In both scenarios, an attacker would need additional information such as

information about the system such as exact HLL parameters etc.,
the secret key used for cryptographic hashing of ids,
contextual information, such as from raw data available elsewhere (e.g. on Social Media).

The two examples herein use what is described as an "intersection attack" by Desfontaines et al. (2018). Intersection attacks do not provide absolute certainty, but under certain circumstances they can be used to confirm suspicion, or significantly increase knowledge, which may finally lead to compromised privacy.

We use two scenarios to demonstrate such intersection attacks, based on a user Alex, with Scenario "Sandy" and "Robert".

Alex is an actual user included in the YFCC100 dataset. He is one of the authors of this guide and published images from 2008 to 2012 under Creative Commons Licenses on Flickr. 120 of these images are geotagged. While Alex is an actual user, Scenarios "Sandy" and "Robert" are purely fictional.

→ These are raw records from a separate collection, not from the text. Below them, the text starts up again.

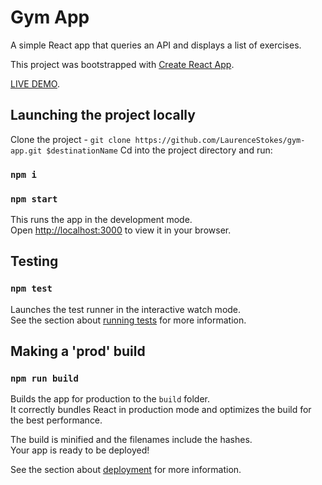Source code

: # Gym App

A simple React app that queries an API and displays a list of exercises.

This project was bootstrapped with [Create React App](https://github.com/facebook/create-react-app).

[LIVE DEMO](http://www.lozstokes.co.uk).

## Launching the project locally

Clone the project - `git clone https://github.com/LaurenceStokes/gym-app.git $destinationName`
Cd into the project directory and run:

### `npm i`

### `npm start`

This runs the app in the development mode.<br />
Open [http://localhost:3000](http://localhost:3000) to view it in your browser.

## Testing

### `npm test`

Launches the test runner in the interactive watch mode.<br />
See the section about [running tests](https://facebook.github.io/create-react-app/docs/running-tests) for more information.

## Making a 'prod' build

### `npm run build`

Builds the app for production to the `build` folder.<br />
It correctly bundles React in production mode and optimizes the build for the best performance.

The build is minified and the filenames include the hashes.<br />
Your app is ready to be deployed!

See the section about [deployment](https://facebook.github.io/create-react-app/docs/deployment) for more information.
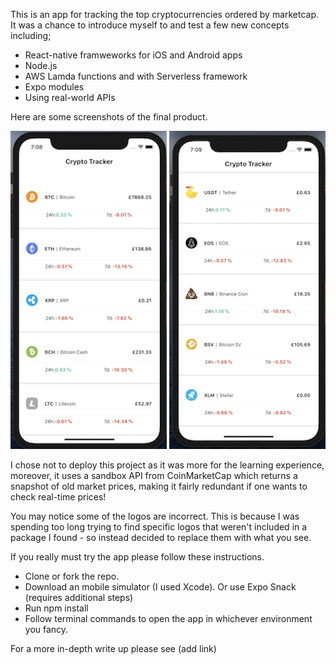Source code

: This is an app for tracking the top cryptocurrencies ordered by marketcap. It was a chance to introduce myself to and test a few new concepts including;

* React-native framweworks for iOS and Android apps
* Node.js
* AWS Lamda functions and with Serverless framework
* Expo modules
* Using real-world APIs

Here are some screenshots of the final product. 

![](assets/screenshot_1.png)              ![](assets/screenshot_2.png)

I chose not to deploy this project as it was more for the learning experience, moreover, it uses a sandbox API from CoinMarketCap which returns a snapshot of old market prices, making it fairly redundant if one wants to check real-time prices! 

You may notice some of the logos are incorrect. This is because I was spending too long trying to find specific logos that weren't included in a package I found - so instead decided to replace them with what you see. 

If you really must try the app please follow these instructions.

* Clone or fork the repo.
* Download an mobile simulator (I used Xcode). Or use Expo Snack (requires additional steps)
* Run npm install
* Follow terminal commands to open the app in whichever environment you fancy.

For a more in-depth write up please see (add link)





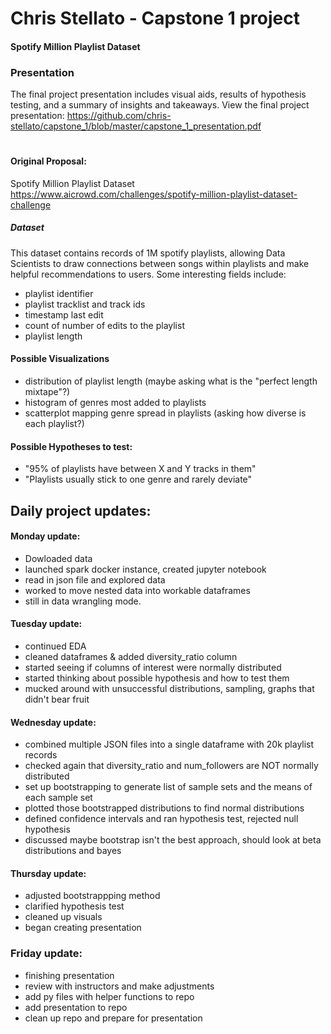 # Chris Stellato - Capstone 1 project
#### Spotify Million Playlist Dataset

### Presentation
The final project presentation includes visual aids, results of hypothesis testing, and a summary of insights and takeaways.
View the final project presentation:
https://github.com/chris-stellato/capstone_1/blob/master/capstone_1_presentation.pdf



#

#
#### Original Proposal: 
Spotify Million Playlist Dataset
https://www.aicrowd.com/challenges/spotify-million-playlist-dataset-challenge

##### Dataset
This dataset contains records of 1M spotify playlists, allowing Data Scientists to draw connections between songs within playlists and make helpful recommendations to users. Some interesting fields include: 
* playlist identifier
* playlist tracklist and track ids
* timestamp last edit
* count of number of edits to the playlist
* playlist length

#### Possible Visualizations
* distribution of playlist length (maybe asking what is the "perfect length mixtape"?) 
* histogram of genres most added to playlists
* scatterplot mapping genre spread in playlists (asking how diverse is each playlist?)

#### Possible Hypotheses to test: 
* "95% of playlists have between X and Y tracks in them"
* "Playlists usually stick to one genre and rarely deviate"





## Daily project updates:
#### Monday update: 
- Dowloaded data
- launched spark docker instance, created jupyter notebook
- read in json file and explored data
- worked to move nested data into workable dataframes
- still in data wrangling mode. 

#### Tuesday update: 
- continued EDA
- cleaned dataframes & added diversity_ratio column
- started seeing if columns of interest were normally distributed
- started thinking about possible hypothesis and how to test them
- mucked around with unsuccessful distributions, sampling, graphs that didn't bear fruit

#### Wednesday update: 
- combined multiple JSON files into a single dataframe with 20k playlist records
- checked again that diversity_ratio and num_followers are NOT normally distributed
- set up bootstrapping to generate list of sample sets and the means of each sample set
- plotted those bootstrapped distributions to find normal distributions
- defined confidence intervals and ran hypothesis test, rejected null hypothesis 
- discussed maybe bootstrap isn't the best approach, should look at beta distributions and bayes

#### Thursday update: 
- adjusted bootstrappping method
- clarified hypothesis test
- cleaned up visuals
- began creating presentation

### Friday update:
- finishing presentation
- review with instructors and make adjustments
- add py files with helper functions to repo
- add presentation to repo
- clean up repo and prepare for presentation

They are used to illustrate two specific examples of how Alex's privacy could become compromised.

Parameters¶

# Select scenario
# SCENARIO = "robert"
SCENARIO = "sandy"

Preparations¶

import sys
from pathlib import Path
module_path = str(Path.cwd().parents[0] / "py")
if module_path not in sys.path:
    sys.path.append(module_path)

from _03_yfcc_gridagg_hll import *

Additional imports

import matplotlib.patches as mpatches
from matplotlib.lines import Line2D

Load RAW data¶

Connect to raw db

db_user = "postgres"
db_pass = os.getenv('POSTGRES_PASSWORD')
# set connection variables
db_host = "rawdb"
db_port = "5432"
db_name = "rawdb"

db_connection = psycopg2.connect(
        host=db_host,
        port=db_port,
        dbname=db_name,
        user=db_user,
        password=db_pass
)
db_connection.set_session(readonly=True)
db_conn = tools.DbConn(db_connection)
db_conn.query("SELECT 1;")

alex_user_id = '96117893@N05'
alex_userday = '2012-05-09'

sql_query = f"""
    SELECT
        t1.user_guid,
        t1.post_guid,
        to_char(t1.post_create_date, 'yyyy-MM-dd') as "post_create_date",
        ST_Y(ST_PointFromGeoHash(ST_GeoHash(t1.post_latlng, 5), 5)) As "latitude", 
        ST_X(ST_PointFromGeoHash(ST_GeoHash(t1.post_latlng, 5), 5)) As "longitude"
    FROM topical.post t1
    WHERE user_guid = '{alex_user_id}'
    AND post_geoaccuracy IN ('place', 'latlng', 'city');
"""

This can take a while:

%%time
pickle_path = OUTPUT / "pickles" / "alex_raw_locations.pkl"
if pickle_path.exists():
    alex_raw = pd.read_pickle(pickle_path)
else:
    alex_raw = db_conn.query(sql_query)
    alex_raw.to_pickle(pickle_path)

CPU times: user 4.22 ms, sys: 642 µs, total: 4.86 ms
Wall time: 4.53 ms

print(len(alex_raw))

120

if SCENARIO == 'sandy':
    alex_raw.query(
        f"post_create_date == '{alex_userday}'",
        inplace=True)

alex_raw.head()

geoseries_alex_locations = gp.GeoSeries(
    [Point(alex_location.longitude, alex_location.latitude)
     for _, alex_location in alex_raw.iterrows()], crs=CRS_WGS)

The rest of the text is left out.